Problem to solve >>
Out of the material that follows, write out exactly the lines from the line with "- Downloads official" to the line with "API (uri module)", both ends included, and no others.

· · · · · · ·

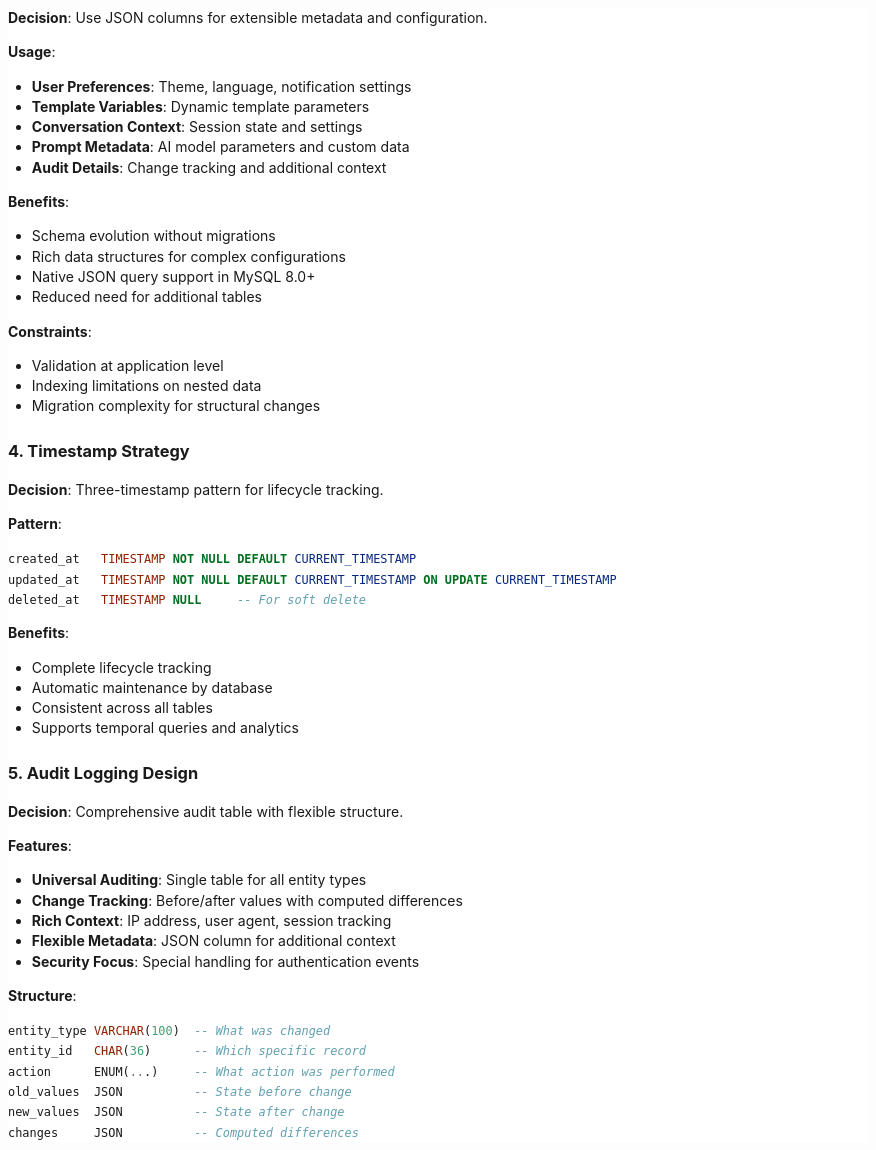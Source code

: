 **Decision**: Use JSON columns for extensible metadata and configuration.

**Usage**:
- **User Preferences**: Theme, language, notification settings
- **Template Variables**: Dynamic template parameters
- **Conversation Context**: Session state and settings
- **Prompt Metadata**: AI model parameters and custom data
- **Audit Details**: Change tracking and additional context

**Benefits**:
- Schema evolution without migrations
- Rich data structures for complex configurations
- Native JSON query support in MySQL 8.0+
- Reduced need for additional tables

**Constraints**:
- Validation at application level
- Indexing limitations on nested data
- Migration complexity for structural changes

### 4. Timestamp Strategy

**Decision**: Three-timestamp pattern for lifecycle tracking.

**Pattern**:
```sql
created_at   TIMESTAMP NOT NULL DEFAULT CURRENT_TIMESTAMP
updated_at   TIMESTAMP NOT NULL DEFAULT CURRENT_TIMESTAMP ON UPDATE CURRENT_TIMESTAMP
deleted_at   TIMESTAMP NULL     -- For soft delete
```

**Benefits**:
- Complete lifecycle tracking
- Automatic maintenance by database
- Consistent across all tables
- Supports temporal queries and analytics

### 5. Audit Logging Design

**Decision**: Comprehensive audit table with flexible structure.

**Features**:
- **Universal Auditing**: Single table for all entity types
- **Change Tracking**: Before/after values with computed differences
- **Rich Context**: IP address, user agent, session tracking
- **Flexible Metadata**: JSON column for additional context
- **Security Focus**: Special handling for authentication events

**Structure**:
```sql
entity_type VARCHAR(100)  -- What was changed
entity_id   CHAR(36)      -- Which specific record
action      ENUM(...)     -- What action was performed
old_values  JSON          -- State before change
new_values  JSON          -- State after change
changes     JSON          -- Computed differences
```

· · · · · · ·

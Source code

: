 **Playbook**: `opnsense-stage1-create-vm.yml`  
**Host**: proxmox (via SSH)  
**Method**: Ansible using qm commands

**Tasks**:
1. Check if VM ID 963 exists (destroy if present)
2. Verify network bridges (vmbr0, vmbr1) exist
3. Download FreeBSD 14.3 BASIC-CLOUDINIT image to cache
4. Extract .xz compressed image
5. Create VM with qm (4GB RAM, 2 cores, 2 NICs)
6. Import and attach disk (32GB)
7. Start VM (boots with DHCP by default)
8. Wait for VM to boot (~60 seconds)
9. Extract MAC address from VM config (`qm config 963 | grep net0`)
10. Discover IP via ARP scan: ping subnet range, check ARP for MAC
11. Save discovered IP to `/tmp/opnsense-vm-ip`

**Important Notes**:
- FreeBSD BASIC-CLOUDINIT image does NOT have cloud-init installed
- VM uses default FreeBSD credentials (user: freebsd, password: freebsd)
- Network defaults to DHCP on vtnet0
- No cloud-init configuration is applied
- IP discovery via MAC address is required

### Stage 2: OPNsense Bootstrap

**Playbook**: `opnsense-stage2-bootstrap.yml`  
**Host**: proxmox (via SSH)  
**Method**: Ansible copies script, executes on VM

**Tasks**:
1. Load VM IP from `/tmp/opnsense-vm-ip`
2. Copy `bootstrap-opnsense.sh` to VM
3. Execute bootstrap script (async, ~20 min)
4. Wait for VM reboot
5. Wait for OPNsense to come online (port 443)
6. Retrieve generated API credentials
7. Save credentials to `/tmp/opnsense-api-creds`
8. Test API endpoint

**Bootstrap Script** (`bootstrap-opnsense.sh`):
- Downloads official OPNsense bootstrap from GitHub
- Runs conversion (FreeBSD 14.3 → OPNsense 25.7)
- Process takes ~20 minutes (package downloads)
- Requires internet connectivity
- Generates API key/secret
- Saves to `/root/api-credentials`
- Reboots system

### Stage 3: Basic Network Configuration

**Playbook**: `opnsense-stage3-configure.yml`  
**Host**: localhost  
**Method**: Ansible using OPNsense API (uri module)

· · · · · · ·

Answer section >>
- Downloads official OPNsense bootstrap from GitHub
- Runs conversion (FreeBSD 14.3 → OPNsense 25.7)
- Process takes ~20 minutes (package downloads)
- Requires internet connectivity
- Generates API key/secret
- Saves to `/root/api-credentials`
- Reboots system

### Stage 3: Basic Network Configuration

**Playbook**: `opnsense-stage3-configure.yml`  
**Host**: localhost  
**Method**: Ansible using OPNsense API (uri module)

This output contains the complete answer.